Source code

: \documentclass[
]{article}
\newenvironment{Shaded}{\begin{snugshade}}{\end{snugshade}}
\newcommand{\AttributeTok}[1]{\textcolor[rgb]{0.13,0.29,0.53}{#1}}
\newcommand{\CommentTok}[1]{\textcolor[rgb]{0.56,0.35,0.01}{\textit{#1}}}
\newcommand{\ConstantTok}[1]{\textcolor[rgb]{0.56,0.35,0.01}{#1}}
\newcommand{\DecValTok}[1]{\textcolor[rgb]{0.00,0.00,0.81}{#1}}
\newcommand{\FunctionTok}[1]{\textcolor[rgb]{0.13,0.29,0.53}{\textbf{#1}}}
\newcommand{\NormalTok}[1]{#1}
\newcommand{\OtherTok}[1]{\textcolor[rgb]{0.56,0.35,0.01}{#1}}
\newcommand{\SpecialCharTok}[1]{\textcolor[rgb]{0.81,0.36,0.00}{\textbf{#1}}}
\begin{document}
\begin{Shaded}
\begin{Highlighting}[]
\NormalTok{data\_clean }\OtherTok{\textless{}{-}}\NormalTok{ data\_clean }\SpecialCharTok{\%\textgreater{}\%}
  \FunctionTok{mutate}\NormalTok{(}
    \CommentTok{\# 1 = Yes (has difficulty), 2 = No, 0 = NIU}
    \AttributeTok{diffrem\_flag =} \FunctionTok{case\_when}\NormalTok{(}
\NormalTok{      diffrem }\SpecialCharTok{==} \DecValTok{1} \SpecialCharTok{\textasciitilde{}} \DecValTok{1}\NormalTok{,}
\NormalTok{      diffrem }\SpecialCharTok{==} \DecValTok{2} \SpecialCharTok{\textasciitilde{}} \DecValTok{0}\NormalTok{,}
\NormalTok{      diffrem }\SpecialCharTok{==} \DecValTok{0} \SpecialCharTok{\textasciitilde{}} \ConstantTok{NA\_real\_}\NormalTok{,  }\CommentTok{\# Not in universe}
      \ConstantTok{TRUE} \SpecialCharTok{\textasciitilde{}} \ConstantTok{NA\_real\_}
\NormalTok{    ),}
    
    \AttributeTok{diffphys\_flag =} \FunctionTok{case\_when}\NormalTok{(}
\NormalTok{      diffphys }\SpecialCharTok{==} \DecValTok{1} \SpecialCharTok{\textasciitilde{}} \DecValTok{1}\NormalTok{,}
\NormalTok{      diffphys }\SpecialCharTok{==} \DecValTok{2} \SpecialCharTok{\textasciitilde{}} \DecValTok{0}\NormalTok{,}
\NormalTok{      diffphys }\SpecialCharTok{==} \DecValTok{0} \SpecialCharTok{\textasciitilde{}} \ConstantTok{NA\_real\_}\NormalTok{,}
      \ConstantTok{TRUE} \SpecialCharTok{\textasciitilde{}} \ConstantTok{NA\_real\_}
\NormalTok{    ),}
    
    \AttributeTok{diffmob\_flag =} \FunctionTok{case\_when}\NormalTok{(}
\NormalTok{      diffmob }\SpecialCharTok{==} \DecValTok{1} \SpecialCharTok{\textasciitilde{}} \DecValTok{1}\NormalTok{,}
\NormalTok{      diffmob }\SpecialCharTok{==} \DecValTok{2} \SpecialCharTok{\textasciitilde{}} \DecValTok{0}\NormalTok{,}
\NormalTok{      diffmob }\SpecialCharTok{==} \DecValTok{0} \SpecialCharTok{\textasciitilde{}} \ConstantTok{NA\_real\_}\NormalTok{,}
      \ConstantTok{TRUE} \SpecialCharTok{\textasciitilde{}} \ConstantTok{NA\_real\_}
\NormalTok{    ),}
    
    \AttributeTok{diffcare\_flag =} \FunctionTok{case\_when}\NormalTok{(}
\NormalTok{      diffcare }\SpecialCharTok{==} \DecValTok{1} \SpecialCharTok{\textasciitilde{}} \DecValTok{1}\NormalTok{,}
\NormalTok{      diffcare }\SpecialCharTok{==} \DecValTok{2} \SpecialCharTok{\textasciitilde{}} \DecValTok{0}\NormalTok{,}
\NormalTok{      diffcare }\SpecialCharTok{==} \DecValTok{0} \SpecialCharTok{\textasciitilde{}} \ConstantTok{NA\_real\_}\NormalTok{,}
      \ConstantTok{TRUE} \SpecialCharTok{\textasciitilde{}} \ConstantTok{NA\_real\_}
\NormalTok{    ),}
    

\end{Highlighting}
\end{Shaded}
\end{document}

━━━━━━━━━━━━━━━━━━━━━━━━━━━━━━

* [Instructions for the task] The response should consist of the entries, retyped exactly and in full.

* [Output of the exercise]
Source code

: \documentclass[
]{article}
\newenvironment{Shaded}{\begin{snugshade}}{\end{snugshade}}
\newcommand{\AttributeTok}[1]{\textcolor[rgb]{0.13,0.29,0.53}{#1}}
\newcommand{\CommentTok}[1]{\textcolor[rgb]{0.56,0.35,0.01}{\textit{#1}}}
\newcommand{\ConstantTok}[1]{\textcolor[rgb]{0.56,0.35,0.01}{#1}}
\newcommand{\DecValTok}[1]{\textcolor[rgb]{0.00,0.00,0.81}{#1}}
\newcommand{\FunctionTok}[1]{\textcolor[rgb]{0.13,0.29,0.53}{\textbf{#1}}}
\newcommand{\NormalTok}[1]{#1}
\newcommand{\OtherTok}[1]{\textcolor[rgb]{0.56,0.35,0.01}{#1}}
\newcommand{\SpecialCharTok}[1]{\textcolor[rgb]{0.81,0.36,0.00}{\textbf{#1}}}
\begin{document}
\begin{Shaded}
\begin{Highlighting}[]
\NormalTok{data\_clean }\OtherTok{\textless{}{-}}\NormalTok{ data\_clean }\SpecialCharTok{\%\textgreater{}\%}
  \FunctionTok{mutate}\NormalTok{(}
    \CommentTok{\# 1 = Yes (has difficulty), 2 = No, 0 = NIU}
    \AttributeTok{diffrem\_flag =} \FunctionTok{case\_when}\NormalTok{(}
\NormalTok{      diffrem }\SpecialCharTok{==} \DecValTok{1} \SpecialCharTok{\textasciitilde{}} \DecValTok{1}\NormalTok{,}
\NormalTok{      diffrem }\SpecialCharTok{==} \DecValTok{2} \SpecialCharTok{\textasciitilde{}} \DecValTok{0}\NormalTok{,}
\NormalTok{      diffrem }\SpecialCharTok{==} \DecValTok{0} \SpecialCharTok{\textasciitilde{}} \ConstantTok{NA\_real\_}\NormalTok{,  }\CommentTok{\# Not in universe}
      \ConstantTok{TRUE} \SpecialCharTok{\textasciitilde{}} \ConstantTok{NA\_real\_}
\NormalTok{    ),}
    
    \AttributeTok{diffphys\_flag =} \FunctionTok{case\_when}\NormalTok{(}
\NormalTok{      diffphys }\SpecialCharTok{==} \DecValTok{1} \SpecialCharTok{\textasciitilde{}} \DecValTok{1}\NormalTok{,}
\NormalTok{      diffphys }\SpecialCharTok{==} \DecValTok{2} \SpecialCharTok{\textasciitilde{}} \DecValTok{0}\NormalTok{,}
\NormalTok{      diffphys }\SpecialCharTok{==} \DecValTok{0} \SpecialCharTok{\textasciitilde{}} \ConstantTok{NA\_real\_}\NormalTok{,}
      \ConstantTok{TRUE} \SpecialCharTok{\textasciitilde{}} \ConstantTok{NA\_real\_}
\NormalTok{    ),}
    
    \AttributeTok{diffmob\_flag =} \FunctionTok{case\_when}\NormalTok{(}
\NormalTok{      diffmob }\SpecialCharTok{==} \DecValTok{1} \SpecialCharTok{\textasciitilde{}} \DecValTok{1}\NormalTok{,}
\NormalTok{      diffmob }\SpecialCharTok{==} \DecValTok{2} \SpecialCharTok{\textasciitilde{}} \DecValTok{0}\NormalTok{,}
\NormalTok{      diffmob }\SpecialCharTok{==} \DecValTok{0} \SpecialCharTok{\textasciitilde{}} \ConstantTok{NA\_real\_}\NormalTok{,}
      \ConstantTok{TRUE} \SpecialCharTok{\textasciitilde{}} \ConstantTok{NA\_real\_}
\NormalTok{    ),}
    
    \AttributeTok{diffcare\_flag =} \FunctionTok{case\_when}\NormalTok{(}
\NormalTok{      diffcare }\SpecialCharTok{==} \DecValTok{1} \SpecialCharTok{\textasciitilde{}} \DecValTok{1}\NormalTok{,}
\NormalTok{      diffcare }\SpecialCharTok{==} \DecValTok{2} \SpecialCharTok{\textasciitilde{}} \DecValTok{0}\NormalTok{,}
\NormalTok{      diffcare }\SpecialCharTok{==} \DecValTok{0} \SpecialCharTok{\textasciitilde{}} \ConstantTok{NA\_real\_}\NormalTok{,}
      \ConstantTok{TRUE} \SpecialCharTok{\textasciitilde{}} \ConstantTok{NA\_real\_}
\NormalTok{    ),}
    

\end{Highlighting}
\end{Shaded}
\end{document}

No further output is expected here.